[EXERCISE DATA]

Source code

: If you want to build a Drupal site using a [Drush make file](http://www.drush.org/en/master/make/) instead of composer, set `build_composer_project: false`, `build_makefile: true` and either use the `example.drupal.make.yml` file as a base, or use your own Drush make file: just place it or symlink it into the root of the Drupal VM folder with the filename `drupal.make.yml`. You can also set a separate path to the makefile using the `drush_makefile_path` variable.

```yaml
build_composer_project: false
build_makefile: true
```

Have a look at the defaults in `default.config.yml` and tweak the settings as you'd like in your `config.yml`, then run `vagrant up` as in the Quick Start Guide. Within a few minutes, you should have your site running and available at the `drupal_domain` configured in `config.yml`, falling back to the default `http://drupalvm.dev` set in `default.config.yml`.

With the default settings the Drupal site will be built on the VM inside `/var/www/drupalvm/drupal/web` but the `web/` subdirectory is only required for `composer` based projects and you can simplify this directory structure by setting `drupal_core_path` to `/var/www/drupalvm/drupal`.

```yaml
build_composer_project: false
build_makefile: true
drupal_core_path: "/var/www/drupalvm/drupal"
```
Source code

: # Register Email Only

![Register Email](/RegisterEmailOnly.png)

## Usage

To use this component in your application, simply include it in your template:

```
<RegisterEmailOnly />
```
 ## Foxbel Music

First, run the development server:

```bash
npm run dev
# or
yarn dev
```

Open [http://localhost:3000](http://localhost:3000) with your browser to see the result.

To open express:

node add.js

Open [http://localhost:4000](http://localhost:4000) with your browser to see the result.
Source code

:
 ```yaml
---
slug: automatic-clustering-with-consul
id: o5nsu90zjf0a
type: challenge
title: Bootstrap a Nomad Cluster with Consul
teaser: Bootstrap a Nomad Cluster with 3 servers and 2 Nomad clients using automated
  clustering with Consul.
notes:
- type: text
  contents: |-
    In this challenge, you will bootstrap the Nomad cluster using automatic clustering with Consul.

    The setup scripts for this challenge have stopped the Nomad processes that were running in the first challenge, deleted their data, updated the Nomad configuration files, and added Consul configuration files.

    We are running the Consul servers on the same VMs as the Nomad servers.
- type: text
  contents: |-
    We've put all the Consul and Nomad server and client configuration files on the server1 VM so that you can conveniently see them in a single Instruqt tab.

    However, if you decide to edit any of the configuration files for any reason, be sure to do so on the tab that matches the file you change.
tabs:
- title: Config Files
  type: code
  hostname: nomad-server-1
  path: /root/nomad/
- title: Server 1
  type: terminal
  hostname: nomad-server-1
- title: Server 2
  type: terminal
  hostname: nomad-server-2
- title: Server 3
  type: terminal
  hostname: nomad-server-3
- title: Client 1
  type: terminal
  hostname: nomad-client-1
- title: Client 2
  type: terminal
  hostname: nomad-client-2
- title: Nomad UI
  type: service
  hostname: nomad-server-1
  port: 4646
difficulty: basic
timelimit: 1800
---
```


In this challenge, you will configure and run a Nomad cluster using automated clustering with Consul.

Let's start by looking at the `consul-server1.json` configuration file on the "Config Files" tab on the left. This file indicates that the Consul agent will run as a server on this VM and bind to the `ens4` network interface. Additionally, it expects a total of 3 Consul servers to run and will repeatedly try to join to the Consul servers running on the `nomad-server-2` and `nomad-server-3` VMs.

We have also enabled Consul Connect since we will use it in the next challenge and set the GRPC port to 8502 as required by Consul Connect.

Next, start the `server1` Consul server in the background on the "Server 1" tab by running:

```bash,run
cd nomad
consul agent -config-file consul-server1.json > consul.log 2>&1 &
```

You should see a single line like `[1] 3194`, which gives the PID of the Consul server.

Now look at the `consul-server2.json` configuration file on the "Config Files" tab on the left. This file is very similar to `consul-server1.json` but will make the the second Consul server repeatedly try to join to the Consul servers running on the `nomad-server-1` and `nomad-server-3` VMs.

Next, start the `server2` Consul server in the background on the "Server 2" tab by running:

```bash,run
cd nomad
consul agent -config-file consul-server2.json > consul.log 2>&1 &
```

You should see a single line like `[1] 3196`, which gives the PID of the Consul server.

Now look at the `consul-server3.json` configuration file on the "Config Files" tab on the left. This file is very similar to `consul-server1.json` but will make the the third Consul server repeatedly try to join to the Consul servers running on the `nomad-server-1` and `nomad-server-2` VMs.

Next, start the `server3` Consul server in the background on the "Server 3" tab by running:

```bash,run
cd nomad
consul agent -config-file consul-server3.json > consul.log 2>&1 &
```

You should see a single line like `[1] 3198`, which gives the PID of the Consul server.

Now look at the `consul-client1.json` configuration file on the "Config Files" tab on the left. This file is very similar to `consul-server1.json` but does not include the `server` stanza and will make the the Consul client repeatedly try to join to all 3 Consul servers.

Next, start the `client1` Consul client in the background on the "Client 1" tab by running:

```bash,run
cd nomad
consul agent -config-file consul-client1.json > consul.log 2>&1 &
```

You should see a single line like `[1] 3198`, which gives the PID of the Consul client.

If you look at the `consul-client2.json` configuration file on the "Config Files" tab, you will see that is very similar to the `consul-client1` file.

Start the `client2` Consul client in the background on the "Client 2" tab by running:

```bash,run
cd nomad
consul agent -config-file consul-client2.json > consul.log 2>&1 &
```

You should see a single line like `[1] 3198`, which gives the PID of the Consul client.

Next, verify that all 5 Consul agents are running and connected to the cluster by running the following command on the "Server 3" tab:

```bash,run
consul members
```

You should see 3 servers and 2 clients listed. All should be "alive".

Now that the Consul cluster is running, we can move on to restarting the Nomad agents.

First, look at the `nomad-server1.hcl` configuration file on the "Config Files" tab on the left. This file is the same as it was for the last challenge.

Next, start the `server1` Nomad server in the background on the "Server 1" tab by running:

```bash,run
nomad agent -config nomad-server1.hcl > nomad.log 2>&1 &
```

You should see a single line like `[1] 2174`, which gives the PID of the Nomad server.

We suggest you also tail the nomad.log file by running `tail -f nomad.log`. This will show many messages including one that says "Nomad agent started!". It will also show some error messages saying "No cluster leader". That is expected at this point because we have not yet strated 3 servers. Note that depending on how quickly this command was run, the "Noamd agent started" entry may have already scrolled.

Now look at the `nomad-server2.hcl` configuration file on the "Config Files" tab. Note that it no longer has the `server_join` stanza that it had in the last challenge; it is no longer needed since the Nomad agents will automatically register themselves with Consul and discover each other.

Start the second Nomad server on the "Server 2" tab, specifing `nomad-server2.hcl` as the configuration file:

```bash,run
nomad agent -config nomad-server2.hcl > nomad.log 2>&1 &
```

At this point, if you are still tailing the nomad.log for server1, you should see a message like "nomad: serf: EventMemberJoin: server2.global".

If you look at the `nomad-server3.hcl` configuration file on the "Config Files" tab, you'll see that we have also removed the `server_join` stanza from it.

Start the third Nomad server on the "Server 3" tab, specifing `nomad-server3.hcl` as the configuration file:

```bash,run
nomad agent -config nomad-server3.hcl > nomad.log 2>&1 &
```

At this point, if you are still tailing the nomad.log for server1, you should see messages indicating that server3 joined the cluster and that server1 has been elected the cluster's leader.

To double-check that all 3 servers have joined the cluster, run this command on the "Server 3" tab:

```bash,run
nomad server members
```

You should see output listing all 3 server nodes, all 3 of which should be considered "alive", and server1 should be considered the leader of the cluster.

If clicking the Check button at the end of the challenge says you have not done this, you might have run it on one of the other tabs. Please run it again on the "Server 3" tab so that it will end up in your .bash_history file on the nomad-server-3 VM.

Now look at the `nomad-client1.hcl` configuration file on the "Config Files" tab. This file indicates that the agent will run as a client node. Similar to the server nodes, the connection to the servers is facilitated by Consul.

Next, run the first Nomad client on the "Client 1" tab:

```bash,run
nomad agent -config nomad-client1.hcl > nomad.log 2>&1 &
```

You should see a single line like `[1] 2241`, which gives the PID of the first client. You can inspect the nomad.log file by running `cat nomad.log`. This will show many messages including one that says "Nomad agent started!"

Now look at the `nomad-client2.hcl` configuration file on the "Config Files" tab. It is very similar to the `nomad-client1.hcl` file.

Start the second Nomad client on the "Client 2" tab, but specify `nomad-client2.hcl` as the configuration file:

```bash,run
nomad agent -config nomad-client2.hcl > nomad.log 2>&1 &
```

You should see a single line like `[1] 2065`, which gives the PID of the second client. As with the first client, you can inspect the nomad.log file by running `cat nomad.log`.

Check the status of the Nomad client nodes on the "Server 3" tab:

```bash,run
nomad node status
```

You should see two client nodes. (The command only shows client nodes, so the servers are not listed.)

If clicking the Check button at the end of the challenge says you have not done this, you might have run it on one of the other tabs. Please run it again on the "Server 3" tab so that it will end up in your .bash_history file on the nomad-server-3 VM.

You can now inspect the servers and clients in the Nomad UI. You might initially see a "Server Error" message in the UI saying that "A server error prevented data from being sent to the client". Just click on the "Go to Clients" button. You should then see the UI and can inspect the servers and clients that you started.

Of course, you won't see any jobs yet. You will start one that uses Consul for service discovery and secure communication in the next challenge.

[/EXERCISE DATA]

Count up the lines of the listing where "http" occurs, and answer with that number only.

- [WRITTEN SOLUTION]: 4